Mrs. Williams questioned whether the fiscal data from California included startup costs.  Ms. Kenny said it did include startup costs of approximately $50,000.  She noted the fiscal note contemplated startup costs in Nevada of nearly $350,000.

 

Mrs. Williams asked if there had been an existing facility in California.  Ms. Kenny said the California program moved into an existing facility.

 

Mr. Perkins said this sounded like a good program.  He questioned whether existing staff could be transferred to this program since capacity would not be increased.

 

Mrs. Chowning noted the adult boot camp had been successful although there was much resistance to it at the outset.

 

Mr. Marvel said he would be more comfortable if the fiscal staff reviewed the fiscal note.

 

Mrs. Williams said she assumed populations would be mixed.

 

 

ASSEMBLY BILL 608-     Provides for designation of Six-Mile Canyon Road in Storey and Lyon Counties as state highway.

 

Assemblyman Joe Dini, District 38, stated he introduced AB 608 in an effort to have Six-Mile Canyon Road declared a state highway.  He explained the fiscal note contemplated paving and maintenance costs.  He anticipated the paving would not occur for 10 years.  The important component of the bill was to provide Highway Fund money to have the road properly maintained.  He noted it would provide a shorter route and better access to Virginia City from the eastern side.

 

Mr.

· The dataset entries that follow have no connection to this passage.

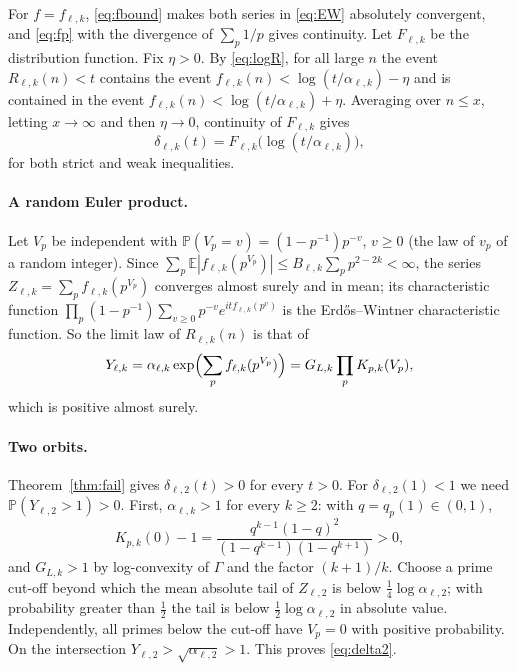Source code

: \documentclass[11pt,a4paper]{article}
\theoremstyle{remark}
\numberwithin{equation}{section}
\begin{document}
For $f=f_{\ell,k}$, \eqref{eq:fbound} makes both series in \eqref{eq:EW} absolutely convergent, and \eqref{eq:fp} with the divergence of $\sum_p1/p$ gives continuity. Let $F_{\ell,k}$ be the distribution function. Fix $\eta>0$. By \eqref{eq:logR}, for all large $n$ the event $R_{\ell,k}(n)<t$ contains the event $f_{\ell,k}(n)<\log(t/\alpha_{\ell,k})-\eta$ and is contained in the event $f_{\ell,k}(n)<\log(t/\alpha_{\ell,k})+\eta$. Averaging over $n\le x$, letting $x\to\infty$ and then $\eta\to0$, continuity of $F_{\ell,k}$ gives
\begin{equation}\label{eq:deltaF}
\delta_{\ell,k}(t)=F_{\ell,k}\bigl(\log(t/\alpha_{\ell,k})\bigr),
\end{equation}
for both strict and weak inequalities.

\paragraph{A random Euler product.} Let $V_p$ be independent with $\mathbb P(V_p=v)=(1-p^{-1})p^{-v}$, $v\ge0$ (the law of $v_p$ of a random integer). Since $\sum_p\mathbb E|f_{\ell,k}(p^{V_p})|\le B_{\ell,k}\sum_pp^{2-2k}<\infty$, the series $Z_{\ell,k}=\sum_pf_{\ell,k}(p^{V_p})$ converges almost surely and in mean; its characteristic function $\prod_p(1-p^{-1})\sum_{v\ge0}p^{-v}e^{itf_{\ell,k}(p^v)}$ is the Erd\H{o}s--Wintner characteristic function. So the limit law of $R_{\ell,k}(n)$ is that of
\begin{equation}\label{eq:Y}
Y_{\ell,k}=\alpha_{\ell,k}\exp\Bigl(\sum_pf_{\ell,k}(p^{V_p})\Bigr)=G_{L,k}\prod_pK_{p,k}(V_p),
\end{equation}
which is positive almost surely.

\paragraph{Two orbits.} Theorem~\ref{thm:fail} gives $\delta_{\ell,2}(t)>0$ for every $t>0$. For $\delta_{\ell,2}(1)<1$ we need $\mathbb P(Y_{\ell,2}>1)>0$. First, $\alpha_{\ell,k}>1$ for every $k\ge2$: with $q=q_p(1)\in(0,1)$,
\begin{equation}\label{eq:K0}
K_{p,k}(0)-1=\frac{q^{k-1}(1-q)^2}{(1-q^{k-1})(1-q^{k+1})}>0,
\end{equation}
and $G_{L,k}>1$ by log-convexity of $\Gamma$ and the factor $(k+1)/k$. Choose a prime cut-off beyond which the mean absolute tail of $Z_{\ell,2}$ is below $\frac14\log\alpha_{\ell,2}$; with probability greater than $\frac12$ the tail is below $\frac12\log\alpha_{\ell,2}$ in absolute value. Independently, all primes below the cut-off have $V_p=0$ with positive probability. On the intersection $Y_{\ell,2}>\sqrt{\alpha_{\ell,2}}>1$. This proves \eqref{eq:delta2}.
\end{document}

Steve Snyder, Lyon County Manager, indicated Lyon County was very supportive of this program.  He noted the Lyon County Board of Supervisors was open to an opportunity to enter into a partnership with the state as proposed by AB 608.

 

Ms. Giunchigliani asked if the intent was to have the road maintenance paid for from the Highway Fund rather than funded by the counties.  Mr. Snyder said that was part of the intent.

 

Ms. Giunchigliani inquired what the normal standard for declaring a road a state highway was.  Mr. Dini said it had been done this way in the past.  The State Highway Board also had the authority to declare a state highway.

 

Mr. Dini said it was important to move forward because with the bulk of the present Highway Fund allocation going to Clark County, it would be at least 10 years before the road could be paved, but at least maintenance would be assured.  He pointed out Storey County did not have the money to maintain the road properly.

 

Ms. Giunchigliani said she was trying to understand if this was a state or a local responsibility.  Mr. Dini reiterated Six-Mile Canyon Road represented a less congested route from Fallon to Reno than Highway 50.  People did not use the road now because it was so rough.

 

Ms. Giunchigliani inquired whether there was any guarantee this would not be moved ahead of currently scheduled programs.  Mr. Snyder said he did not envision this program being moved ahead of any existing plan.  He added Lyon County was not trying to unload any responsibility on the state.  The legislation contemplated a partnership between the counties and the state.

 

Ms. Giunchigliani questioned how this proposal would impact the cap on the Highway Fund.  Mr. Dini noted there was little chance any construction money would be placed in this program for several years.

 

Mr. Ron Hill, Deputy Director, Nevada Department of Transportation, said this project would not affect the 22 percent cap.  He pointed out the Department of Transportation's problem with this project was that the state had no equipment to maintain dirt roads.

 

Mr. Hill added that new federal laws had significantly reduced funding for new construction in rural areas.  Therefore, construction of this road might never be accomplished.

 

Mrs. Evans asked if the bill would simply authorize the Department of Transportation to add this project to its schedule until funding might become available.  Mr. Dini said Mrs. Evans was correct.  He noted Storey County had indicated a willingness to cooperate with the Department of Transportation in maintaining the road.

 

Mr. Heller questioned whether school busses would be allowed to use the road immediately.  Mr. Dini said some work would have to be done on the road before school busses could use it.

 

ASSEMBLY BILL 764-     Makes various changes to statutes governing credit service organizations.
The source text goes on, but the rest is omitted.